Claimant further contends that the 120 day period for filing and serving his
claim should be measured not from the denial of his appeal by the facility
superintendent, but rather from April 13, 2001, the date he received the letter
from Frank R. Headley denying his attempted further appeal to the central office
(see Exhibit D).
The regulations set forth in
§ 1700.3 of Title 7 of the Codes, Rules and Regulations, however,
explicitly establish a separate and distinct appeal process, depending on
whether a claim seeks damages up to $500.00, or exceeds that amount.

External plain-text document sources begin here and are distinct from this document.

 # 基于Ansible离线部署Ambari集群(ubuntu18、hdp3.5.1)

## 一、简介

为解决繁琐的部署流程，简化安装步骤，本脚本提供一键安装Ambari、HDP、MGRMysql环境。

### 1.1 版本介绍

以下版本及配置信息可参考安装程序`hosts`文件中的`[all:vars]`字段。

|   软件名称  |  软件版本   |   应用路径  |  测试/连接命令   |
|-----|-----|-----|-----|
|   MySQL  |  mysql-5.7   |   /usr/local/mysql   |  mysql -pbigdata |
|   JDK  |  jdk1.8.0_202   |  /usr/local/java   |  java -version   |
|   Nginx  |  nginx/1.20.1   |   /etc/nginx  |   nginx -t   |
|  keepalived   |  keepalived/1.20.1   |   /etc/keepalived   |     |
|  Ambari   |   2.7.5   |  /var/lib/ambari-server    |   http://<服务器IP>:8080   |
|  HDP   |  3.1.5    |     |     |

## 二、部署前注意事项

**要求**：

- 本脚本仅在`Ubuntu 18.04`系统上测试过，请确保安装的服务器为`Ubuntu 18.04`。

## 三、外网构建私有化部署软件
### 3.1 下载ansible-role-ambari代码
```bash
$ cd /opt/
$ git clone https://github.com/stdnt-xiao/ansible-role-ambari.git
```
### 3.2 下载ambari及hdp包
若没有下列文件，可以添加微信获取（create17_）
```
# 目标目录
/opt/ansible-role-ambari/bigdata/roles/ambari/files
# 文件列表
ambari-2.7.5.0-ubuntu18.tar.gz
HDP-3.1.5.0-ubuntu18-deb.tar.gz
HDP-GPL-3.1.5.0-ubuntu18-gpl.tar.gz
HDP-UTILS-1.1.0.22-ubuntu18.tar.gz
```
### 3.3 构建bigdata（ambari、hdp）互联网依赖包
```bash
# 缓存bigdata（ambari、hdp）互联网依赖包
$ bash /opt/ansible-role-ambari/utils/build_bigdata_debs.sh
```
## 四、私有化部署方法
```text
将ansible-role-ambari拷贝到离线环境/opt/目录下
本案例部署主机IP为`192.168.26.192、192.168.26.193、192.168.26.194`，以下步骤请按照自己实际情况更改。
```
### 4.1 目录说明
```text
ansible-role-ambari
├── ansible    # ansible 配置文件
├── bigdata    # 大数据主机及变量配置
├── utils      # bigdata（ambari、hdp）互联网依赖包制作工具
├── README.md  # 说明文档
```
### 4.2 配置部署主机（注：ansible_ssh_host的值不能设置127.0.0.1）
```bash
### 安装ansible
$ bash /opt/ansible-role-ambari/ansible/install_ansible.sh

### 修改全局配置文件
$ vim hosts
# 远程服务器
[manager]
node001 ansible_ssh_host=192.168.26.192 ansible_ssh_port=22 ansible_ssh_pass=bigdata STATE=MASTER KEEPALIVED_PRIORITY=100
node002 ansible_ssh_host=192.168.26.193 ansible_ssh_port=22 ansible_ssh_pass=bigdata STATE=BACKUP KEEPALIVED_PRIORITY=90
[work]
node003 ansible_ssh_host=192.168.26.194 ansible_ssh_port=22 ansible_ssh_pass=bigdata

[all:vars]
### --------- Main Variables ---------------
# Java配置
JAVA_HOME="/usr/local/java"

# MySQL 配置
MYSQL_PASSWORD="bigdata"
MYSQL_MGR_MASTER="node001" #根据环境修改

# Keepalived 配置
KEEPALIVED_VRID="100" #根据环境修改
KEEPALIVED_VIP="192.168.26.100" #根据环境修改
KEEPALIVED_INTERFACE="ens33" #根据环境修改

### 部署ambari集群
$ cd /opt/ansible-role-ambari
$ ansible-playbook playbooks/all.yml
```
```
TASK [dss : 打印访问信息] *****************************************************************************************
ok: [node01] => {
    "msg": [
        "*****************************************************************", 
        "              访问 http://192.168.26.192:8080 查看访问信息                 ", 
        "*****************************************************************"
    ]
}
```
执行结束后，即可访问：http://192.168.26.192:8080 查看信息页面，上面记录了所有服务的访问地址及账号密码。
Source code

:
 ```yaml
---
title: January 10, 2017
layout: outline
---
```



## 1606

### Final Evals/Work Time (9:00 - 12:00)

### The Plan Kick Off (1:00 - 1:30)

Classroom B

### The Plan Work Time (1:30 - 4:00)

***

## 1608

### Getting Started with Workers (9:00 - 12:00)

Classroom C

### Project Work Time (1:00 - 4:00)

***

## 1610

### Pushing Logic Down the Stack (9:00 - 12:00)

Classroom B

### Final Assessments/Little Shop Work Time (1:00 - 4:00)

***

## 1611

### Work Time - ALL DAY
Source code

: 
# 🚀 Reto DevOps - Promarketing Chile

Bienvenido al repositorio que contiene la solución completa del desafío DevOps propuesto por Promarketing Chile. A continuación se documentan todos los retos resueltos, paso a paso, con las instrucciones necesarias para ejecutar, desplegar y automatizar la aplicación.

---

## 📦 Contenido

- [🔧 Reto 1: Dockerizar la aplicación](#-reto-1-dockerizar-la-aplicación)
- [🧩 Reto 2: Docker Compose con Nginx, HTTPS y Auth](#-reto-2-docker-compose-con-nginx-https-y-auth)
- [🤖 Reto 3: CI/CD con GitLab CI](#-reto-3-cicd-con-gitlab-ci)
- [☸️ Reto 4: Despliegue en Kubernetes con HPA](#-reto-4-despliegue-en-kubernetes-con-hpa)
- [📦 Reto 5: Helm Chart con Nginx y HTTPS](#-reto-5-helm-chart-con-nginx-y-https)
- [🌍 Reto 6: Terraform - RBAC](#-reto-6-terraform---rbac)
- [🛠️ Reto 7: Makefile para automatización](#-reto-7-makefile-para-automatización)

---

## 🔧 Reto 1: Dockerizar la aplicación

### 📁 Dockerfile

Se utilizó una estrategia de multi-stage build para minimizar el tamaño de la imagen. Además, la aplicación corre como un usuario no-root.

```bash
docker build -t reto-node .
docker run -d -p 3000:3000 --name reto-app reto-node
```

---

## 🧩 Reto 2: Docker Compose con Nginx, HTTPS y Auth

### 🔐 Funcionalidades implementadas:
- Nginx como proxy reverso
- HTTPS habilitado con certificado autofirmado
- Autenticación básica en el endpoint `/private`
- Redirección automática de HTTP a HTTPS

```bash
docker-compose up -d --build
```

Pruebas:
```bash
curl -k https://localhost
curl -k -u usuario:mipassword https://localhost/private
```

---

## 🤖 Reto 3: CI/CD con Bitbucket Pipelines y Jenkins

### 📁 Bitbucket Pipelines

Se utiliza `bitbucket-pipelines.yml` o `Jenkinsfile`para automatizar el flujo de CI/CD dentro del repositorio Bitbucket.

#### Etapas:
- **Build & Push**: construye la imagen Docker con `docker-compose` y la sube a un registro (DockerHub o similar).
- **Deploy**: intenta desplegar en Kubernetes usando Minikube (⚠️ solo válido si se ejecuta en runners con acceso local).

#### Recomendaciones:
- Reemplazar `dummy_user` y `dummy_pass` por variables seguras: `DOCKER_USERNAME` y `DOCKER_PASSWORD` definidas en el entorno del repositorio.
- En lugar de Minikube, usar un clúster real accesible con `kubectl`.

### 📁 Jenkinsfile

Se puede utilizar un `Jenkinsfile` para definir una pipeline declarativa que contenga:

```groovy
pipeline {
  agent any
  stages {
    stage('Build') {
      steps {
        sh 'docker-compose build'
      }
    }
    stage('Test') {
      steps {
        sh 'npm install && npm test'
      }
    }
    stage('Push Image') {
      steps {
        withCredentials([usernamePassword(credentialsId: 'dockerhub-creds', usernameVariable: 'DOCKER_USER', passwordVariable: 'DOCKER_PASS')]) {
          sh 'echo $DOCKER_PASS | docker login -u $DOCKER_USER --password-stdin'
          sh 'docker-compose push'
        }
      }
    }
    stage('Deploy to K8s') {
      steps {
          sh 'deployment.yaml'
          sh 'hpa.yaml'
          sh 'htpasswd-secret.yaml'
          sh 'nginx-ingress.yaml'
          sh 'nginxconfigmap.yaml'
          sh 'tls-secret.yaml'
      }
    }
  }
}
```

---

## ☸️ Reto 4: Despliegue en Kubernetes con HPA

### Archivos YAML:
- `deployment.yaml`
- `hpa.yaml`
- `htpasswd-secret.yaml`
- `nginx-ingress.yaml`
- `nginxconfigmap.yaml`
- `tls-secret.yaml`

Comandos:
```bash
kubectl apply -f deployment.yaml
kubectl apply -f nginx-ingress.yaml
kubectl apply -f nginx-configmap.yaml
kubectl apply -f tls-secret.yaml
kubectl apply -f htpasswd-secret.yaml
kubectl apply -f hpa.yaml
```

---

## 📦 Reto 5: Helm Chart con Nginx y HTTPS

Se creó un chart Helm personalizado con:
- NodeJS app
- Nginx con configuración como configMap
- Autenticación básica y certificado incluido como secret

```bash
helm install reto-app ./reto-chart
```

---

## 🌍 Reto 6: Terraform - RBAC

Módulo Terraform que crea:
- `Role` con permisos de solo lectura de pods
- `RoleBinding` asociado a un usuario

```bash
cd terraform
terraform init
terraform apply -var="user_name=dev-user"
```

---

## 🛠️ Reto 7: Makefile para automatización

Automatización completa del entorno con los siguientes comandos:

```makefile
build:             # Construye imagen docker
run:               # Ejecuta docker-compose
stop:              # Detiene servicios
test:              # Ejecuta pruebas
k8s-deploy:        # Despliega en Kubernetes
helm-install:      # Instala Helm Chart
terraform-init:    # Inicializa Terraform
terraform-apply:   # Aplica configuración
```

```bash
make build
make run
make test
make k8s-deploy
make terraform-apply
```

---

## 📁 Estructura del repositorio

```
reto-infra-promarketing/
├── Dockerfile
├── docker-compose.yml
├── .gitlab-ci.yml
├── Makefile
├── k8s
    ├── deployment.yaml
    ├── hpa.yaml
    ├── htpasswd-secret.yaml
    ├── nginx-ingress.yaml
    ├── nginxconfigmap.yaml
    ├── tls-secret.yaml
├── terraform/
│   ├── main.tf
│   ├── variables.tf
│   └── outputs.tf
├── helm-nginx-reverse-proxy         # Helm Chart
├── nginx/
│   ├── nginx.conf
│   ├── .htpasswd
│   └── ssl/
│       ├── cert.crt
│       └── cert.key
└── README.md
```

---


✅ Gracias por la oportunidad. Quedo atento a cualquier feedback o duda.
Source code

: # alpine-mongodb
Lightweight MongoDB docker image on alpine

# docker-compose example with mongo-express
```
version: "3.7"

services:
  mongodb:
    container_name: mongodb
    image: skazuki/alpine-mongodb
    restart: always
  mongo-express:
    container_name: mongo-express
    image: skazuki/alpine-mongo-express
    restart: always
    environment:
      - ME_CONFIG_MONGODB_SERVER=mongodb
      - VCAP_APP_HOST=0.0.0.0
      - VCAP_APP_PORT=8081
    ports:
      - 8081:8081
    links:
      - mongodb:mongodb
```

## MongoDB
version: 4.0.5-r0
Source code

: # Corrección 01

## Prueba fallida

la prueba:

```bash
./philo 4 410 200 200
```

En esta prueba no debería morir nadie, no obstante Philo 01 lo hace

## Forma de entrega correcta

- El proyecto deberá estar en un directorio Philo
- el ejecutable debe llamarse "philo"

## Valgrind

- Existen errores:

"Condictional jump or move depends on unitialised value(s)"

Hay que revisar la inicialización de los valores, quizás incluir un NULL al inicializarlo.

Additionally, the interdepartmental memorandum from Superintendent Senkowski
(see Attachment to Exhibit A) specifically advised claimant that he had the
right to file a claim with the Court of Claims, and made no suggestion or
directive that claimant should attempt to pursue any administrative remedy to
the central office, or that any further administrative appeal was available.
The remedies available to claimant, therefore, were accurately portrayed.
Accordingly, since the Court does not have the authority to waive jurisdictional
mandates, the provisions of Court of Claims Act, § 10(9) and Title 7
of the Codes, Rules and Regulations, Part 1700, must be strictly construed.
This claim must therefore be dismissed.
Based on the foregoing, it is
ORDERED, that Motion No. M-64015 is hereby GRANTED; and it is further
ORDERED, that Claim No. 104717 is hereby DISMISSED.